When I was little, this movie entranced and terrified me. It was so dark visually, like nothing I’d ever seen before. It was even hard for me to keep the people straight. They all kinda looked alike. I am not especially pleased with a new one coming out. Now that I mention it, I’m not pleased with all the movies of my childhood coming out again. All my deep cuts, like my Master Control Program references, available to the masses. See, I stopped paying attention to popular culture somewhere around 1995. That’s when my references end.
On to Tron!
Soon, though, I guess I’ll be hip without meaning to be.

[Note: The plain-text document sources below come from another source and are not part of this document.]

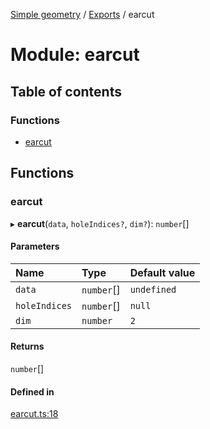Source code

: [Simple geometry](../README.md) / [Exports](../modules.md) / earcut

# Module: earcut

## Table of contents

### Functions

- [earcut](earcut.md#earcut)

## Functions

### earcut

▸ **earcut**(`data`, `holeIndices?`, `dim?`): `number`[]

#### Parameters

| Name | Type | Default value |
| :------ | :------ | :------ |
| `data` | `number`[] | `undefined` |
| `holeIndices` | `number`[] | `null` |
| `dim` | `number` | `2` |

#### Returns

`number`[]

#### Defined in

[earcut.ts:18](https://github.com/RodionNikolaev/simple-geometry/blob/da1538f/src/earcut.ts#L18)
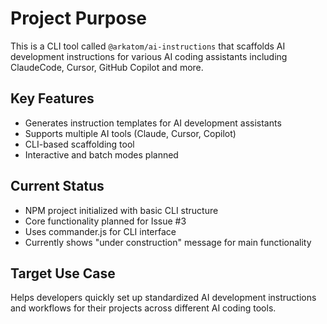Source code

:# Project Purpose

This is a CLI tool called `@arkatom/ai-instructions` that scaffolds AI development instructions for various AI coding assistants including ClaudeCode, Cursor, GitHub Copilot and more.

## Key Features
- Generates instruction templates for AI development assistants
- Supports multiple AI tools (Claude, Cursor, Copilot)
- CLI-based scaffolding tool
- Interactive and batch modes planned

## Current Status
- NPM project initialized with basic CLI structure
- Core functionality planned for Issue #3
- Uses commander.js for CLI interface
- Currently shows "under construction" message for main functionality

## Target Use Case
Helps developers quickly set up standardized AI development instructions and workflows for their projects across different AI coding tools.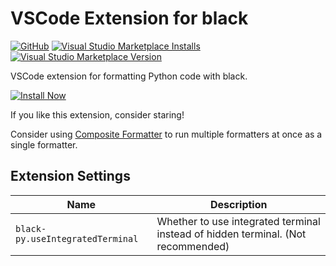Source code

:# VSCode Extension for black

[![GitHub](https://img.shields.io/github/license/34j/vscode-black?logo=github&logoColor=%23181717)](https://github.com/34j/vscode-black)
[![Visual Studio Marketplace Installs](https://img.shields.io/visual-studio-marketplace/i/mikoz.black-py?logo=visual-studio-code&logoColor=%23007ACC)](https://marketplace.visualstudio.com/items?itemName=mikoz.black-py)
[![Visual Studio Marketplace Version](https://img.shields.io/visual-studio-marketplace/v/mikoz.black-py)](https://marketplace.visualstudio.com/items?itemName=mikoz.black-py)

VSCode extension for formatting Python code with black.

[![Install Now](https://img.shields.io/badge/-Install%20Now-107C10?style=for-the-badge&logo=visualstudiocode)](https://marketplace.visualstudio.com/items?itemName=mikoz.black-py)

If you like this extension, consider staring!

Consider using [Composite Formatter](https://marketplace.visualstudio.com/items?itemName=mikoz.composite-formatter) to run multiple formatters at once as a single formatter.

## Extension Settings

|Name|Description|
|----|-----------|
| `black-py.useIntegratedTerminal`| Whether to use integrated terminal instead of hidden terminal. (Not recommended)|

<!--## Known Issues-->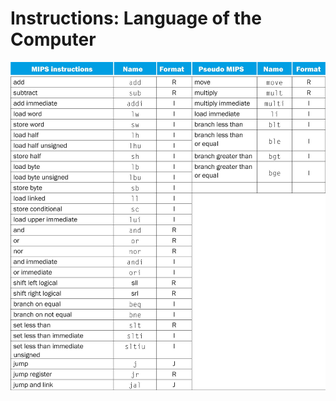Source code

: # Instructions: Language of the Computer

![F000023f02-47-9780128201091](images/F000023f02-47-9780128201091.png)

Hip and cheap. Swatches aren’t cheap anymore. Sparrow just bought one. I remember when I bought one for my brother for Christmas. It cost $35. I paid for it all in ones. When I apologized, the girl at Macy’s said, “Don’t trip,” and smiled. She was really pretty. Brown, with glossy lips. I wanted to look like her when I grew up. That was 1988, I think. I think I was eleven. Thirty-five dollars was hella skrilla. It was a really good present. I wrapped it in a giant box and taped it inside to the top in a smaller one, and put pencils in the bottom so it would make a weird noise when he shook it. I did it on my godmother’s suggestion. I miss her. She died in a single-car drunk driving accident with one of her sons. They went out for cigarettes and never came back. That was in 1997. A year before I stopped drinking. (Yes, everything I write on here is written sober.)
Enough reminiscing. It’s getting sad.